13 Nisan tarihli “İsrail’i Kim Durduracak?” başlığı ile yazmış olduğum yazımda; Gazze’de çocuklar dahil on binlerce insanı katleden ve komşusu ülkelere saldıran İsrail’in Arz-ı Mevut hayalinden dolayı bölge ülkelerinin yanı sıra Türkiye içinde ciddi bir tehdit haline geldiğini dile getirerek, durdurulması için anladığı dilden cevap verilmesi gerektiğini belirtmiştim.
İsrail kendisine vaat edilmiş topraklar safsatası hayalini gerçekleştirmek için bu sefer de mübarek cuma gecesi İran’ı bombalamaya başlamıştır.
ABD desteğini arkasına alarak, 200 uçakla 4 Arap ülkesi hava sahasını kullanan İsrail, İran’ın askeri ve nükleer üslerinin yanı sıra sivil hedeflerini de vurmuştur.

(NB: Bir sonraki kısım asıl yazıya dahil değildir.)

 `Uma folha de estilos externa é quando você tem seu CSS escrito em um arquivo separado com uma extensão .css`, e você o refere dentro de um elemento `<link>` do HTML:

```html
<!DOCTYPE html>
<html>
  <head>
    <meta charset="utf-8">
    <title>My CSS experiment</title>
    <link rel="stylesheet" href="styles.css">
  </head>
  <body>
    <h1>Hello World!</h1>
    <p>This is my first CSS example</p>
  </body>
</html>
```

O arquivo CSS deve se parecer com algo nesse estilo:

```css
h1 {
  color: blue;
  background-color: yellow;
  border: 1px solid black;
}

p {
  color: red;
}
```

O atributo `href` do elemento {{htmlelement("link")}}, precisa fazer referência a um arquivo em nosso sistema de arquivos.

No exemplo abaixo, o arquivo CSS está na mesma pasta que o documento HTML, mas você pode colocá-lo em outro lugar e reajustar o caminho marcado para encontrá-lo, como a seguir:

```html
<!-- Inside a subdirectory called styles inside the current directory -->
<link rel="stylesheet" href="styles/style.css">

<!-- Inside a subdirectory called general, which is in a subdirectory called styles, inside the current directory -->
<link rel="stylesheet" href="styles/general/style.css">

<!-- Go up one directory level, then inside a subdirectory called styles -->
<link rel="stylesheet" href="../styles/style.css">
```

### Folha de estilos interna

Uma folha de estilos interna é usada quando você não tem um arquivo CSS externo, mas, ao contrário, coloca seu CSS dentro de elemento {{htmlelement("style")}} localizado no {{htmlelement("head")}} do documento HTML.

Mossad ajanlarını kullanarak İran Genelkurmay Başkanı, Devrim Muhafızı Komutanı, üst düzey bazı komutanlar ile bilim insanlarını katletmiştir.
İsrail, İran’ı füzelerle vurmaya devam etmektedir.

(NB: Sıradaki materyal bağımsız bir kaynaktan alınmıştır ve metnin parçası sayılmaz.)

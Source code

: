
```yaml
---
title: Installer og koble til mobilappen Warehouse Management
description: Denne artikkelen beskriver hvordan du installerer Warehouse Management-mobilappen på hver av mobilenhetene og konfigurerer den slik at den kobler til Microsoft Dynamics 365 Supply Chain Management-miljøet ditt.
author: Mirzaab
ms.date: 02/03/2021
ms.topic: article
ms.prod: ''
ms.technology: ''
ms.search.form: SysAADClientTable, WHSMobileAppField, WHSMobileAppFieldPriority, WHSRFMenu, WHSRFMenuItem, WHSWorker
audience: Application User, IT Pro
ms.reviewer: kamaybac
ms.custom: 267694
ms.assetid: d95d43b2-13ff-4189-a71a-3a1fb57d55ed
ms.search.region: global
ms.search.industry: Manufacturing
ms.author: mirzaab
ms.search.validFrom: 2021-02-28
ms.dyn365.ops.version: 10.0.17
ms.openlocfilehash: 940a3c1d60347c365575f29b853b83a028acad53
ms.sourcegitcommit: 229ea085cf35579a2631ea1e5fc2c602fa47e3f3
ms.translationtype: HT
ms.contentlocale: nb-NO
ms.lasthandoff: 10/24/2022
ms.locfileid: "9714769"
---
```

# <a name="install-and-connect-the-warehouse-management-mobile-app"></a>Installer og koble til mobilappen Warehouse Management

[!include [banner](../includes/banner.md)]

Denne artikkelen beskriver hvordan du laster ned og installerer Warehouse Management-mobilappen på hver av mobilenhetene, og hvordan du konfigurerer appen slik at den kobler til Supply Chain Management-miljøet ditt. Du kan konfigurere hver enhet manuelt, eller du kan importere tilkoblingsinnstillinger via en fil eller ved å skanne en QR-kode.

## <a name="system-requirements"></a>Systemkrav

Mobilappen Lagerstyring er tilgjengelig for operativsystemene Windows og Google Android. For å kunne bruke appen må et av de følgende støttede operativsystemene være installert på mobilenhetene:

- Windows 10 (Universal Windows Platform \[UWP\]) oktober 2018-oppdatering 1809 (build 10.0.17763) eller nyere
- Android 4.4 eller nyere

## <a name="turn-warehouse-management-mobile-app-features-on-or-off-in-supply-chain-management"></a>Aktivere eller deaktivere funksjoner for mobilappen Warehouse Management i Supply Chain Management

İran’da misilleme olarak İsrail’e balistik füzeler fırlatmaktadır.
Üç gündür her iki ülkenin fırlattığı füzeleri ve yaptığı tahribatları televizyonlardan canlı olarak izliyoruz.
Saldırılar sonucu İran’ın Nataz Nükleer tesisinde meydana gelen kimyasal sızıntı, rüzgarın durumuna göre komşu ülkeler ve ülkemizde de tehlike oluşturması ihtimal dahilindedir.
Son zamanlarda üst düzey yöneticileri ve komutanları İsrail tarafından öldürülen İran, esip gürlemesine rağmen İsrail’e karşı bir türlü ciddi karşılık verememiştir.
İran Devleti itibar kaybına uğramış ve halkının onuru kırılmıştır.
Bu saldırılar gösteriyor ki; Büyük İsrail plânı tıkır tıkır işlemektedir.
İsrail hedefine ulaşmak için bölgedeki masum halka kan kusturmaktadır.
Siyonist ve emperyalist İsrail, barbarlığını sürdürerek Filistin, Suriye, Irak, Yemen, Lübnan’dan sonra şimdi de İran’a saldırmıştır.
ABD bölgede İsrail eksenli bir güvenlik düzeni inşa etme peşindedir.
İsrail’de ABD adına bölge ülkelerine savaşla diz çöktürmeye çalışmaktadır.
İsrail, Türkiye topraklarının %20’sini de içine alan Tevrattaki vaat edilmiş yerlerin işgaline hız kesmeden devam etmektedir.
Haydut devlet İsrail’in ne pahasına olursa olsun saldırılarının durdurulması, hem milli güvenliğimiz, hem de bölge ve dünya ülkelerinin huzur bulması için acilen gereklidir.
Yoksa 3. Dünya Savaşı kaçınılmaz olacaktır.